:: Source data ::

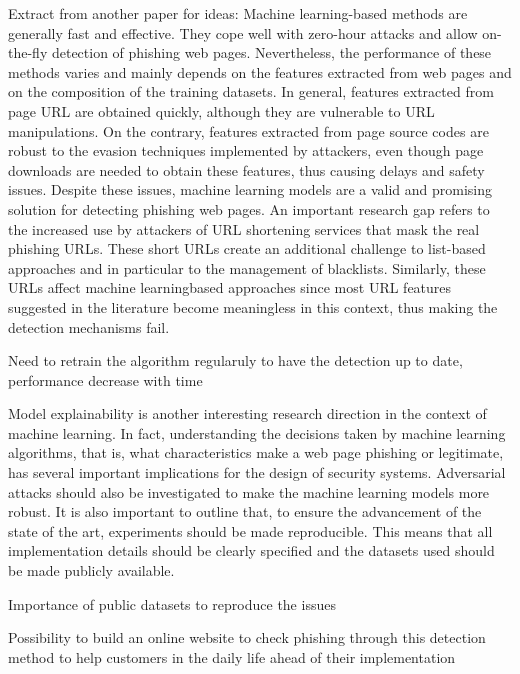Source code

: \documentclass{article}
\begin{document}
    Extract from another paper for ideas:
    Machine learning-based methods are generally fast and
    effective. They cope well with zero-hour attacks and allow
    on-the-fly detection of phishing web pages. Nevertheless, the
    performance of these methods varies and mainly depends on
    the features extracted from web pages and on the composition
    of the training datasets. In general, features extracted from
    page URL are obtained quickly, although they are vulnerable
    to URL manipulations. On the contrary, features extracted
    from page source codes are robust to the evasion techniques
    implemented by attackers, even though page downloads are
    needed to obtain these features, thus causing delays and safety
    issues. Despite these issues, machine learning models are
    a valid and promising solution for detecting phishing web
    pages.
    An important research gap refers to the increased use by
    attackers of URL shortening services that mask the real phishing
    URLs. These short URLs create an additional challenge
    to list-based approaches and in particular to the management
    of blacklists. Similarly, these URLs affect machine learningbased
    approaches since most URL features suggested in the
    literature become meaningless in this context, thus making
    the detection mechanisms fail.

    Need to retrain the algorithm regularuly to have the detection up to date, performance decrease with time

    Model explainability is another interesting research direction
    in the context of machine learning. In fact, understanding
    the decisions taken by machine learning algorithms, that is,
    what characteristics make a web page phishing or legitimate,
    has several important implications for the design of security
    systems. Adversarial attacks should also be investigated to
    make the machine learning models more robust.
    It is also important to outline that, to ensure the advancement
    of the state of the art, experiments should be made reproducible.
    This means that all implementation details should
    be clearly specified and the datasets used should be made
    publicly available.

    Importance of public datasets to reproduce the issues

    Possibility to build an online website to check phishing through this detection method to help customers in the daily life ahead of their implementation
\end{document}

:::

**Task directions**
Lines from the start of the listing above through the line holding "to URL manipulations." are to be duplicated exactly, and nothing more; leave out the pictures.

**Expected output**
Source code

: \documentclass{article}
\begin{document}
    Extract from another paper for ideas:
    Machine learning-based methods are generally fast and
    effective. They cope well with zero-hour attacks and allow
    on-the-fly detection of phishing web pages. Nevertheless, the
    performance of these methods varies and mainly depends on
    the features extracted from web pages and on the composition
    of the training datasets. In general, features extracted from
    page URL are obtained quickly, although they are vulnerable
    to URL manipulations. On the contrary, features extracted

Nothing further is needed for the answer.